§ **TO DO**
Send each entry back exactly as given, pictures excluded.

Start of PROVIDED ENTRIES

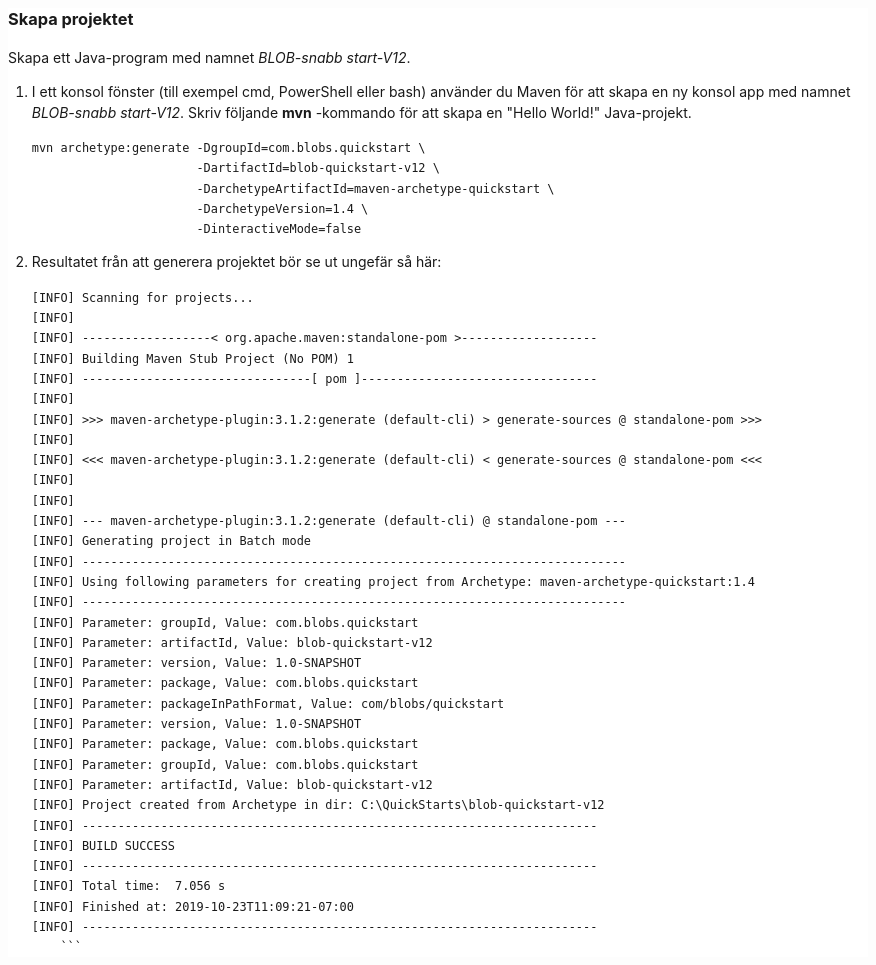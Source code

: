 ### <a name="create-the-project"></a>Skapa projektet

Skapa ett Java-program med namnet *BLOB-snabb start-V12*.

1. I ett konsol fönster (till exempel cmd, PowerShell eller bash) använder du Maven för att skapa en ny konsol app med namnet *BLOB-snabb start-V12*. Skriv följande **mvn** -kommando för att skapa en "Hello World!" Java-projekt.

   ```console
   mvn archetype:generate -DgroupId=com.blobs.quickstart \
                          -DartifactId=blob-quickstart-v12 \
                          -DarchetypeArtifactId=maven-archetype-quickstart \
                          -DarchetypeVersion=1.4 \
                          -DinteractiveMode=false
   ```

1. Resultatet från att generera projektet bör se ut ungefär så här:

    ```console
    [INFO] Scanning for projects...
    [INFO]
    [INFO] ------------------< org.apache.maven:standalone-pom >-------------------
    [INFO] Building Maven Stub Project (No POM) 1
    [INFO] --------------------------------[ pom ]---------------------------------
    [INFO]
    [INFO] >>> maven-archetype-plugin:3.1.2:generate (default-cli) > generate-sources @ standalone-pom >>>
    [INFO]
    [INFO] <<< maven-archetype-plugin:3.1.2:generate (default-cli) < generate-sources @ standalone-pom <<<
    [INFO]
    [INFO]
    [INFO] --- maven-archetype-plugin:3.1.2:generate (default-cli) @ standalone-pom ---
    [INFO] Generating project in Batch mode
    [INFO] ----------------------------------------------------------------------------
    [INFO] Using following parameters for creating project from Archetype: maven-archetype-quickstart:1.4
    [INFO] ----------------------------------------------------------------------------
    [INFO] Parameter: groupId, Value: com.blobs.quickstart
    [INFO] Parameter: artifactId, Value: blob-quickstart-v12
    [INFO] Parameter: version, Value: 1.0-SNAPSHOT
    [INFO] Parameter: package, Value: com.blobs.quickstart
    [INFO] Parameter: packageInPathFormat, Value: com/blobs/quickstart
    [INFO] Parameter: version, Value: 1.0-SNAPSHOT
    [INFO] Parameter: package, Value: com.blobs.quickstart
    [INFO] Parameter: groupId, Value: com.blobs.quickstart
    [INFO] Parameter: artifactId, Value: blob-quickstart-v12
    [INFO] Project created from Archetype in dir: C:\QuickStarts\blob-quickstart-v12
    [INFO] ------------------------------------------------------------------------
    [INFO] BUILD SUCCESS
    [INFO] ------------------------------------------------------------------------
    [INFO] Total time:  7.056 s
    [INFO] Finished at: 2019-10-23T11:09:21-07:00
    [INFO] ------------------------------------------------------------------------
        ```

End of PROVIDED ENTRIES

§ **RESPONSE AREA**
Source code

: ### <a name="create-the-project"></a>Skapa projektet

Skapa ett Java-program med namnet *BLOB-snabb start-V12*.

1. I ett konsol fönster (till exempel cmd, PowerShell eller bash) använder du Maven för att skapa en ny konsol app med namnet *BLOB-snabb start-V12*. Skriv följande **mvn** -kommando för att skapa en "Hello World!" Java-projekt.

   ```console
   mvn archetype:generate -DgroupId=com.blobs.quickstart \
                          -DartifactId=blob-quickstart-v12 \
                          -DarchetypeArtifactId=maven-archetype-quickstart \
                          -DarchetypeVersion=1.4 \
                          -DinteractiveMode=false
   ```

1. Resultatet från att generera projektet bör se ut ungefär så här:

    ```console
    [INFO] Scanning for projects...
    [INFO]
    [INFO] ------------------< org.apache.maven:standalone-pom >-------------------
    [INFO] Building Maven Stub Project (No POM) 1
    [INFO] --------------------------------[ pom ]---------------------------------
    [INFO]
    [INFO] >>> maven-archetype-plugin:3.1.2:generate (default-cli) > generate-sources @ standalone-pom >>>
    [INFO]
    [INFO] <<< maven-archetype-plugin:3.1.2:generate (default-cli) < generate-sources @ standalone-pom <<<
    [INFO]
    [INFO]
    [INFO] --- maven-archetype-plugin:3.1.2:generate (default-cli) @ standalone-pom ---
    [INFO] Generating project in Batch mode
    [INFO] ----------------------------------------------------------------------------
    [INFO] Using following parameters for creating project from Archetype: maven-archetype-quickstart:1.4
    [INFO] ----------------------------------------------------------------------------
    [INFO] Parameter: groupId, Value: com.blobs.quickstart
    [INFO] Parameter: artifactId, Value: blob-quickstart-v12
    [INFO] Parameter: version, Value: 1.0-SNAPSHOT
    [INFO] Parameter: package, Value: com.blobs.quickstart
    [INFO] Parameter: packageInPathFormat, Value: com/blobs/quickstart
    [INFO] Parameter: version, Value: 1.0-SNAPSHOT
    [INFO] Parameter: package, Value: com.blobs.quickstart
    [INFO] Parameter: groupId, Value: com.blobs.quickstart
    [INFO] Parameter: artifactId, Value: blob-quickstart-v12
    [INFO] Project created from Archetype in dir: C:\QuickStarts\blob-quickstart-v12
    [INFO] ------------------------------------------------------------------------
    [INFO] BUILD SUCCESS
    [INFO] ------------------------------------------------------------------------
    [INFO] Total time:  7.056 s
    [INFO] Finished at: 2019-10-23T11:09:21-07:00
    [INFO] ------------------------------------------------------------------------
        ```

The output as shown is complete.